↓
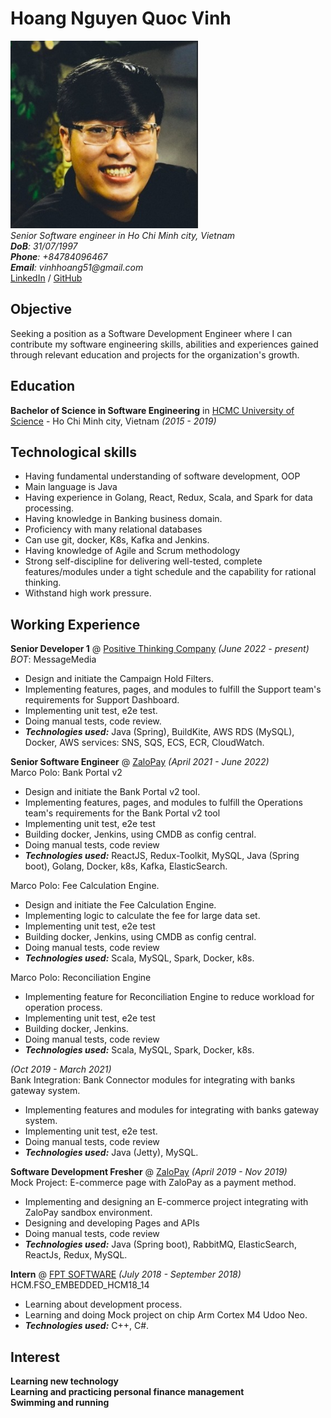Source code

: # Hoang Nguyen Quoc Vinh

<img src="https://github.com/VinhHoang97/my-digital-cv/blob/gh-pages/avatar.jpg?raw=true" alt="drawing" style="width:300px;"/> <br>
_Senior Software engineer in Ho Chi Minh city, Vietnam_ <br>
_**DoB**: 31/07/1997_ <br>
_**Phone**: +84784096467_ <br>
_**Email**: vinhhoang51@gmail.com_ <br>
[LinkedIn](https://www.linkedin.com/in/vinh-hoang-dev/) / [GitHub](https://github.com/VinhHoang97/)

## Objective

Seeking a position as a Software Development Engineer where I can contribute my software engineering skills, abilities and experiences gained through relevant education and projects for the organization's growth.  <br> 

## Education

**Bachelor of Science in Software Engineering** in [HCMC University of Science](https://www.hcmus.edu.vn/) - Ho Chi Minh city, Vietnam _(2015 - 2019)_

## Technological skills

- Having fundamental understanding of software development, OOP
- Main language is Java
- Having experience in Golang, React, Redux, Scala, and Spark for data processing.
- Having knowledge in Banking business domain.
- Proficiency with many relational databases
- Can use git, docker, K8s, Kafka and Jenkins.
- Having knowledge of Agile and Scrum methodology
- Strong self-discipline for delivering well-tested, complete features/modules under a tight schedule and the capability for rational thinking.
- Withstand high work pressure.

## Working Experience

**Senior Developer 1** @ [Positive Thinking Company](https://positivethinking.tech/) _(June 2022 - present)_ <br>
*BOT*: MessageMedia
- Design and initiate the Campaign Hold Filters.
- Implementing features, pages, and modules to fulfill the Support team's requirements for Support Dashboard.
- Implementing unit test, e2e test.
- Doing manual tests, code review.
- **_Technologies used:_** Java (Spring), BuildKite, AWS RDS (MySQL), Docker, AWS services: SNS, SQS, ECS, ECR, CloudWatch.

**Senior Software Engineer** @ [ZaloPay](https://zalopay.vn/) _(April 2021 - June 2022)_ <br>
Marco Polo: Bank Portal v2

- Design and initiate the Bank Portal v2 tool.
- Implementing features, pages, and modules to fulfill the Operations team's requirements for the Bank Portal v2 tool
- Implementing unit test, e2e test
- Building docker, Jenkins, using CMDB as config central.
- Doing manual tests, code review
- **_Technologies used:_** ReactJS, Redux-Toolkit, MySQL, Java (Spring boot), Golang, Docker, k8s, Kafka, ElasticSearch.

Marco Polo: Fee Calculation Engine.
- Design and initiate the Fee Calculation Engine.
- Implementing logic to calculate the fee for large data set.
- Implementing unit test, e2e test
- Building docker, Jenkins, using CMDB as config central.
- Doing manual tests, code review
- **_Technologies used:_** Scala, MySQL, Spark, Docker, k8s.

Marco Polo: Reconciliation Engine 
- Implementing feature for Reconciliation Engine to reduce workload for operation process.
- Implementing unit test, e2e test
- Building docker, Jenkins.
- Doing manual tests, code review
- **_Technologies used:_** Scala, MySQL, Spark, Docker, k8s.


_(Oct 2019 - March 2021)_ <br>
Bank Integration: Bank Connector modules for integrating with banks gateway system.
- Implementing features and modules for integrating with banks gateway system.
- Implementing unit test, e2e test.
- Doing manual tests, code review
- **_Technologies used:_** Java (Jetty), MySQL.

**Software Development Fresher** @ [ZaloPay](https://zalopay.vn/) _(April 2019 - Nov 2019)_ <br>
Mock Project: E-commerce page with ZaloPay as a payment method.
- Implementing and designing an E-commerce project integrating with ZaloPay sandbox environment.
- Designing and developing Pages and APIs
- Doing manual tests, code review
- **_Technologies used:_** Java (Spring boot), RabbitMQ, ElasticSearch, ReactJs, Redux, MySQL.

**Intern** @ [FPT SOFTWARE](https://www.fpt-software.com/) _(July 2018 - September 2018)_ <br>
HCM.FSO_EMBEDDED_HCM18_14
- Learning about development process.
- Learning and doing Mock project on chip Arm Cortex M4 Udoo Neo.
- **_Technologies used:_** C++, C#.

## Interest

**Learning new technology**  <br>
**Learning and practicing personal finance management**  <br>
**Swimming and running**

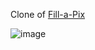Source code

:Clone of [Fill-a-Pix](https://www.conceptispuzzles.com/index.aspx?uri=puzzle/fill-a-pix)

![image](https://github.com/user-attachments/assets/3ad1e77f-05a4-40f8-bebb-2be6f5d97dd2)
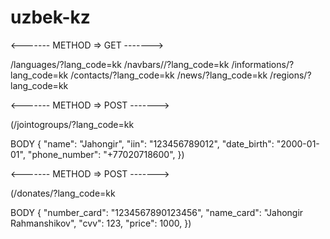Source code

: # uzbek-kz

<------- METHOD => GET ------->

/languages/?lang_code=kk
/navbars//?lang_code=kk
/informations/?lang_code=kk
/contacts/?lang_code=kk
/news/?lang_code=kk
/regions/?lang_code=kk


<------- METHOD => POST ------->

(/jointogroups/?lang_code=kk

BODY {
    "name": "Jahongir",
    "iin": "123456789012",
    "date_birth": "2000-01-01",
    "phone_number": "+77020718600",
})



<------- METHOD => POST ------->

(/donates/?lang_code=kk

BODY {
    "number_card": "1234567890123456",
    "name_card": "Jahongir Rahmanshikov",
    "cvv": 123,
    "price": 1000,
})


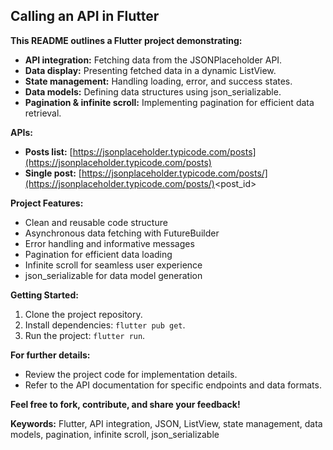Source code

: ## Calling an API in Flutter

**This README outlines a Flutter project demonstrating:**

* **API integration:** Fetching data from the JSONPlaceholder API.
* **Data display:** Presenting fetched data in a dynamic ListView.
* **State management:** Handling loading, error, and success states.
* **Data models:** Defining data structures using json_serializable.
* **Pagination & infinite scroll:** Implementing pagination for efficient data retrieval.

**APIs:**

* **Posts list:** [https://jsonplaceholder.typicode.com/posts](https://jsonplaceholder.typicode.com/posts)
* **Single post:** [https://jsonplaceholder.typicode.com/posts/](https://jsonplaceholder.typicode.com/posts/)<post_id>

**Project Features:**

* Clean and reusable code structure
* Asynchronous data fetching with FutureBuilder
* Error handling and informative messages
* Pagination for efficient data loading
* Infinite scroll for seamless user experience
* json_serializable for data model generation

**Getting Started:**

1. Clone the project repository.
2. Install dependencies: `flutter pub get`.
3. Run the project: `flutter run`.

**For further details:**

* Review the project code for implementation details.
* Refer to the API documentation for specific endpoints and data formats.

**Feel free to fork, contribute, and share your feedback!**

**Keywords:** Flutter, API integration, JSON, ListView, state management, data models, pagination, infinite scroll, json_serializable
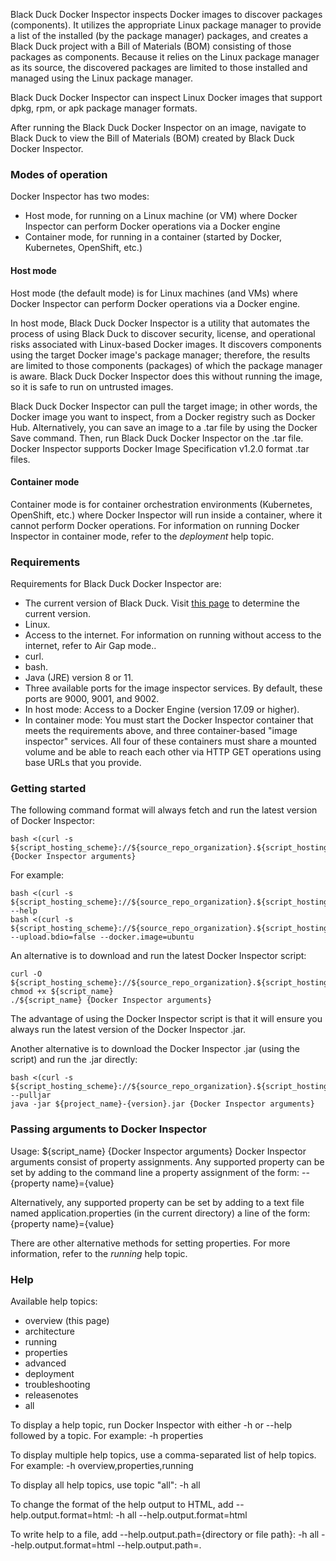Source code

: Black Duck Docker Inspector inspects Docker images to discover packages (components).
It utilizes the appropriate Linux package manager to provide a list of
the installed (by the package manager) packages, and creates a Black Duck project with a Bill of Materials (BOM) consisting of those packages as components.
Because it relies on the Linux package manager as its source, the discovered packages are limited to those installed and managed using the Linux package manager.

Black Duck Docker Inspector can inspect Linux Docker images that support dpkg, rpm, or apk package manager formats.

After running the Black Duck Docker Inspector on an image, navigate to Black Duck to view the Bill of Materials (BOM) created by 
Black Duck Docker Inspector.

### Modes of operation

Docker Inspector has two modes:

* Host mode, for running on a Linux machine (or VM) where Docker Inspector can perform Docker operations via a Docker engine
* Container mode, for running in a container (started by Docker, Kubernetes, OpenShift, etc.)

#### Host mode

Host mode (the default mode) is for Linux machines (and VMs) where Docker Inspector can perform Docker operations via a Docker engine.

In host mode, Black Duck Docker Inspector is a utility that automates the process of using Black Duck to discover security, license, and operational risks
associated with Linux-based Docker images. It discovers components using the target Docker image's package manager; therefore, the results
are limited to those components (packages) of which the package manager is aware. Black Duck Docker Inspector does this without running
the image, so it is safe to run on untrusted images.

Black Duck Docker Inspector can pull the target image; in other words, the Docker image you want to inspect, from a Docker registry such
as Docker Hub. Alternatively, you can save an image to a .tar file by using the Docker Save command. Then, run Black Duck Docker Inspector
on the .tar file. Docker Inspector supports Docker Image Specification v1.2.0 format .tar files.

#### Container mode

Container mode is for container orchestration environments (Kubernetes, OpenShift, etc.) where Docker Inspector will run
inside a container, where it cannot perform Docker operations. For information on running Docker Inspector in container mode,
refer to the *deployment* help topic.

### Requirements

Requirements for Black Duck Docker Inspector are:

* The current version of Black Duck. Visit [this page](${blackduck_release_page}) to determine the current version. 
* Linux.
* Access to the internet. For information on running without access to the internet, refer to Air Gap mode..
* curl.
* bash.
* Java (JRE) version 8 or 11.
* Three available ports for the image inspector services.  By default, these ports are 9000, 9001, and 9002.
* In host mode: Access to a Docker Engine (version 17.09 or higher).
* In container mode: You must start the Docker Inspector container that meets the requirements above, and three container-based
"image inspector" services. 
All four of these containers must share a mounted volume and be able to reach each other via HTTP GET operations using base URLs
that you provide.
    
### Getting started

The following command format will always fetch and run the latest version of Docker Inspector:

    bash <(curl -s ${script_hosting_scheme}://${source_repo_organization}.${script_hosting_domain}/${project_name}/${script_name}) {Docker Inspector arguments}

For example:

    bash <(curl -s ${script_hosting_scheme}://${source_repo_organization}.${script_hosting_domain}/${project_name}/${script_name}) --help
    bash <(curl -s ${script_hosting_scheme}://${source_repo_organization}.${script_hosting_domain}/${project_name}/${script_name}) --upload.bdio=false --docker.image=ubuntu

An alternative is to download and run the latest Docker Inspector script:

    curl -O  ${script_hosting_scheme}://${source_repo_organization}.${script_hosting_domain}/${project_name}/${script_name}
    chmod +x ${script_name}
    ./${script_name} {Docker Inspector arguments}

The advantage of using the Docker Inspector script is that it will ensure you always run the latest version of the Docker Inspector .jar.

Another alternative is to download the Docker Inspector .jar (using the script) and run the .jar directly:

    bash <(curl -s ${script_hosting_scheme}://${source_repo_organization}.${script_hosting_domain}/${project_name}/${script_name}) --pulljar
    java -jar ${project_name}-{version}.jar {Docker Inspector arguments}

### Passing arguments to Docker Inspector

Usage: ${script_name} {Docker Inspector arguments}
Docker Inspector arguments consist of property assignments. 
Any supported property can be set by adding to the command line
a property assignment of the form:
	--{property name}={value}

Alternatively, any supported property can be set by adding to a text file named
application.properties (in the current directory) a line of the form:
{property name}={value}

There are other alternative methods for setting properties. For more information, refer to the *running* help topic.

### Help

Available help topics:
* overview (this page)
* architecture
* running
* properties
* advanced
* deployment
* troubleshooting
* releasenotes
* all

To display a help topic, run Docker Inspector with either -h or --help followed by a topic. For example:
    -h properties
    
To display multiple help topics, use a comma-separated list of help topics. For example:
    -h overview,properties,running

To display all help topics, use topic "all":
    -h all

To change the format of the help output to HTML, add --help.output.format=html:
    -h all --help.output.format=html

To write help to a file, add --help.output.path={directory or file path}:
    -h all --help.output.format=html --help.output.path=.
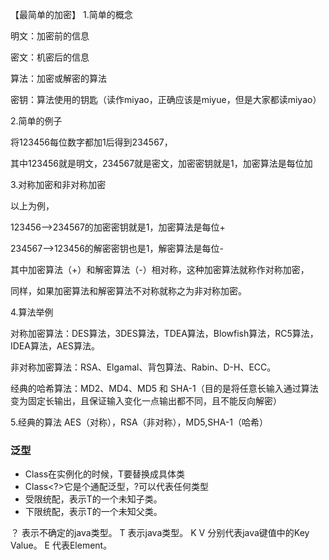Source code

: 【最简单的加密】
1.简单的概念

明文：加密前的信息

密文：机密后的信息

算法：加密或解密的算法

密钥：算法使用的钥匙（读作miyao，正确应该是miyue，但是大家都读miyao）



2.简单的例子

将123456每位数字都加1后得到234567，

其中123456就是明文，234567就是密文，加密密钥就是1，加密算法是每位加



3.对称加密和非对称加密

以上为例，

123456-->234567的加密密钥就是1，加密算法是每位+

234567-->123456的解密密钥也是1，解密算法是每位-

其中加密算法（+）和解密算法（-）相对称，这种加密算法就称作对称加密，

同样，如果加密算法和解密算法不对称就称之为非对称加密。



4.算法举例

对称加密算法：DES算法，3DES算法，TDEA算法，Blowfish算法，RC5算法，IDEA算法，AES算法。

非对称加密算法：RSA、Elgamal、背包算法、Rabin、D-H、ECC。

经典的哈希算法：MD2、MD4、MD5 和 SHA-1（目的是将任意长输入通过算法变为固定长输出，且保证输入变化一点输出都不同，且不能反向解密）



5.经典的算法
AES（对称），RSA（非对称），MD5,SHA-1（哈希）


###  泛型
*    Class<T>在实例化的时候，T要替换成具体类
*    Class<?>它是个通配泛型，?可以代表任何类型   
*    <? extends T>受限统配，表示T的一个未知子类。
*    <? super T>下限统配，表示T的一个未知父类。

？ 表示不确定的java类型。 
T  表示java类型。 
K V 分别代表java键值中的Key Value。 
E 代表Element。




 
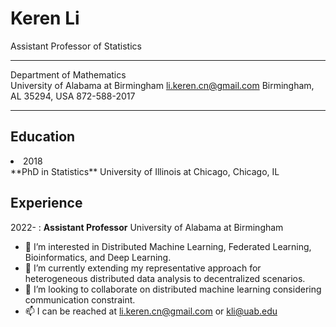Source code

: Keren Li
============
Assistant Professor of Statistics

--------------------------------------            ----------------------------
Department of Mathematics                         
University of Alabama at Birmingham               li.keren.cn@gmail.com
Birmingham, AL 35294, USA                         872-588-2017
--------------------------------------            ----------------------------

Education
---------
<li>2018</li> **PhD in Statistics** University of Illinois at Chicago, Chicago, IL

Experience
---------

2022-
:  **Assistant Professor** University of Alabama at Birmingham

- 👀 I’m interested in Distributed Machine Learning, Federated Learning, Bioinformatics, and Deep Learning.
- 🌱 I’m currently extending my representative approach for heterogeneous distributed data analysis to decentralized scenarios.
- 💞️ I’m looking to collaborate on distributed machine learning considering communication constraint.
- 📫 I can be reached at li.keren.cn@gmail.com or kli@uab.edu

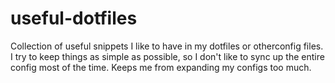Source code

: # useful-dotfiles

Collection of useful snippets I like to have in my dotfiles or otherconfig files. I try to keep things as simple as possible, so I don't like to sync up the entire config most of the time. Keeps me from expanding my configs too much.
↑
§ **WHAT TO PRODUCE**: Transcribe the entries from their first line to the line that holds "## Objective", both included, and skip every picture.

§ **ANSWER SPACE**:
Source code

: # Hoang Nguyen Quoc Vinh

<img src="https://github.com/VinhHoang97/my-digital-cv/blob/gh-pages/avatar.jpg?raw=true" alt="drawing" style="width:300px;"/> <br>
_Senior Software engineer in Ho Chi Minh city, Vietnam_ <br>
_**DoB**: 31/07/1997_ <br>
_**Phone**: +84784096467_ <br>
_**Email**: vinhhoang51@gmail.com_ <br>
[LinkedIn](https://www.linkedin.com/in/vinh-hoang-dev/) / [GitHub](https://github.com/VinhHoang97/)

## Objective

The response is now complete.